(Beginning of SUPPLIED DATA)

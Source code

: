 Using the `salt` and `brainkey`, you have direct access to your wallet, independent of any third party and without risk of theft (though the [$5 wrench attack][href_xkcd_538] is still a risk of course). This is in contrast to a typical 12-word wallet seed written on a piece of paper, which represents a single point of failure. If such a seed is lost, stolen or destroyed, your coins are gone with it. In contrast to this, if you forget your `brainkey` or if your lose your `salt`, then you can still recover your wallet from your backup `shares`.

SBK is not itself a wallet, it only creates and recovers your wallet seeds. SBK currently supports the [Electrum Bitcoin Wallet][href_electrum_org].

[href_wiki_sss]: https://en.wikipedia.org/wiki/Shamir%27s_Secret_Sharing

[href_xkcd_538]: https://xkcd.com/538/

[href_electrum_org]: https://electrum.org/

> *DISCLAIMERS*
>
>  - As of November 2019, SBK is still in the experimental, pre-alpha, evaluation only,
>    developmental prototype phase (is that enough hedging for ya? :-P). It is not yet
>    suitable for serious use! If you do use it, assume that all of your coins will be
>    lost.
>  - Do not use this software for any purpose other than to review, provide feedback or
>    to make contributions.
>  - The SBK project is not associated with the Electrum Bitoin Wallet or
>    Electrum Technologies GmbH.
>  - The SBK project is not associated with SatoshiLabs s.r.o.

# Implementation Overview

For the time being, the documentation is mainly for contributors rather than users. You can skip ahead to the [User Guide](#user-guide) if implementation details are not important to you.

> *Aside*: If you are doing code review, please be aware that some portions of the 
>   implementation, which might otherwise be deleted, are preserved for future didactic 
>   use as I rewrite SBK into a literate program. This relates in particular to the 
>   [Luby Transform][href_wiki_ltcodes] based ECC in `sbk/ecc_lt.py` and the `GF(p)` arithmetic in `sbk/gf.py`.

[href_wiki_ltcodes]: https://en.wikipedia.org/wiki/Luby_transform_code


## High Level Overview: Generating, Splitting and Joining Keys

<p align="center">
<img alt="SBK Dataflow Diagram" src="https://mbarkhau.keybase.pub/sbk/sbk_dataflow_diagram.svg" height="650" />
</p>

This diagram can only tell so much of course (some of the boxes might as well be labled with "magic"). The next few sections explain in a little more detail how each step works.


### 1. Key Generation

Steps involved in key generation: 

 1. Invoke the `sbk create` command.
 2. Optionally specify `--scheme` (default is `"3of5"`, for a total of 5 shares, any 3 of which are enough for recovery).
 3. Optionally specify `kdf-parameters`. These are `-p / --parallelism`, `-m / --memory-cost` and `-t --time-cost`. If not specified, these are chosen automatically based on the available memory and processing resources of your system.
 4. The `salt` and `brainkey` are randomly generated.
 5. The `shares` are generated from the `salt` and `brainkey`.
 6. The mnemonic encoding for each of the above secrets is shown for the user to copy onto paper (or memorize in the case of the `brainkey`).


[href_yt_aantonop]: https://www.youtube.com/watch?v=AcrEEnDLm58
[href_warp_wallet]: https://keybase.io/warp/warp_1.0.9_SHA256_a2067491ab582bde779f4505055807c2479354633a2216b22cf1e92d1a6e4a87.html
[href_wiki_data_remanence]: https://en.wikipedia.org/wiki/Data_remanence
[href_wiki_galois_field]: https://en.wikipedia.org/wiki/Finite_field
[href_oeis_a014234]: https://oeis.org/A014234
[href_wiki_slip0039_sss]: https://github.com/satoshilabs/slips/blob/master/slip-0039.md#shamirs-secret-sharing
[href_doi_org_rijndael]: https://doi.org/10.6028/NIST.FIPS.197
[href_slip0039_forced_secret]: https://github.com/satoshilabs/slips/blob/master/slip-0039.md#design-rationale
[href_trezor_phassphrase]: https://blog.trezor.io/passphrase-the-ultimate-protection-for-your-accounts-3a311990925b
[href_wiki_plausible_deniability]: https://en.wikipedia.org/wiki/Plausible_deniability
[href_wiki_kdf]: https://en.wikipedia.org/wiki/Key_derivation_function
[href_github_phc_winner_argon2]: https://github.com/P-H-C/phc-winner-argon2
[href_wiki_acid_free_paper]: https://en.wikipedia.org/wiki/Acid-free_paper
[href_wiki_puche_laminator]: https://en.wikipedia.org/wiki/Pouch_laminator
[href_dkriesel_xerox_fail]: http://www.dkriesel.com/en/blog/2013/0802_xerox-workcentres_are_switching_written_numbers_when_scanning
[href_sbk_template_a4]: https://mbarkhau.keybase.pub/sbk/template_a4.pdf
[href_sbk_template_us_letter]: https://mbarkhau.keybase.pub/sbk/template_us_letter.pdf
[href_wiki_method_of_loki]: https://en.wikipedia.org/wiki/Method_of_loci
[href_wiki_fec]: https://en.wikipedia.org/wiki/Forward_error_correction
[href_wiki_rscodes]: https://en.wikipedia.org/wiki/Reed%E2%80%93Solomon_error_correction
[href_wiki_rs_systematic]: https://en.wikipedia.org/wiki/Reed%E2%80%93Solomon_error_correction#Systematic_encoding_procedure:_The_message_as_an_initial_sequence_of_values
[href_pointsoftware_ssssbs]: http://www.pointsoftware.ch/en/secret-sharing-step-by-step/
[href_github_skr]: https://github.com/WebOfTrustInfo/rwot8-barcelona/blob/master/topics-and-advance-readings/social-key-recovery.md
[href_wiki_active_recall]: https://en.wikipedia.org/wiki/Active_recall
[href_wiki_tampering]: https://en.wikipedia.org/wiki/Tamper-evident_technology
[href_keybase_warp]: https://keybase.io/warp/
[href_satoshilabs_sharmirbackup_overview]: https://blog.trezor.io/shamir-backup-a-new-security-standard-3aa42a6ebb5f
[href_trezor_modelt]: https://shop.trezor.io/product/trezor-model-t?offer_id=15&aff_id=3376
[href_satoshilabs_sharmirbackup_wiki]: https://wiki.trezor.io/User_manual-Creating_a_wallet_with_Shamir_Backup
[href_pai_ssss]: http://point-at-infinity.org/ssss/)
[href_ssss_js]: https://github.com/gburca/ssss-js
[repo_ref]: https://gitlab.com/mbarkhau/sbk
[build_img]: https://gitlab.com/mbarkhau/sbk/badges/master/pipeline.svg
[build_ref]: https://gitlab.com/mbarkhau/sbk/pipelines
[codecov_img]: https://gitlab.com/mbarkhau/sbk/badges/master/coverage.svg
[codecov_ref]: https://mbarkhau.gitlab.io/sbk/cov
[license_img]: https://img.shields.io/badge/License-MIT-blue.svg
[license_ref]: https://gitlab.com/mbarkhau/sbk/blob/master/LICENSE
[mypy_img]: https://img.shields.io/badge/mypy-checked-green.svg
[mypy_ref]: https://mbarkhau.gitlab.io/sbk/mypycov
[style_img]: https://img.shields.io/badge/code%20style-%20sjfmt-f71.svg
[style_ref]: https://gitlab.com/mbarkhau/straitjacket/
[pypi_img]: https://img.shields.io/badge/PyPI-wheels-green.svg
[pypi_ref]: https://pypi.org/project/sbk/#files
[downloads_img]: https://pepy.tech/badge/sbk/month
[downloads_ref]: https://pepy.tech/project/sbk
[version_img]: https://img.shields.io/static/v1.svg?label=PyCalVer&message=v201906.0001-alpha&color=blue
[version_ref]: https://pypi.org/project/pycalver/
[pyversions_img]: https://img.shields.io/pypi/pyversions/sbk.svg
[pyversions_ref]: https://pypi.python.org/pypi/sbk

(End of SUPPLIED DATA)

**TRY IT**
Print from the line containing "[pypi_ref]: https://pypi.org/project/sbk/#files" to the last line above, exactly as written.

**WRITTEN ANSWER**
[pypi_ref]: https://pypi.org/project/sbk/#files
[downloads_img]: https://pepy.tech/badge/sbk/month
[downloads_ref]: https://pepy.tech/project/sbk
[version_img]: https://img.shields.io/static/v1.svg?label=PyCalVer&message=v201906.0001-alpha&color=blue
[version_ref]: https://pypi.org/project/pycalver/
[pyversions_img]: https://img.shields.io/pypi/pyversions/sbk.svg
[pyversions_ref]: https://pypi.python.org/pypi/sbk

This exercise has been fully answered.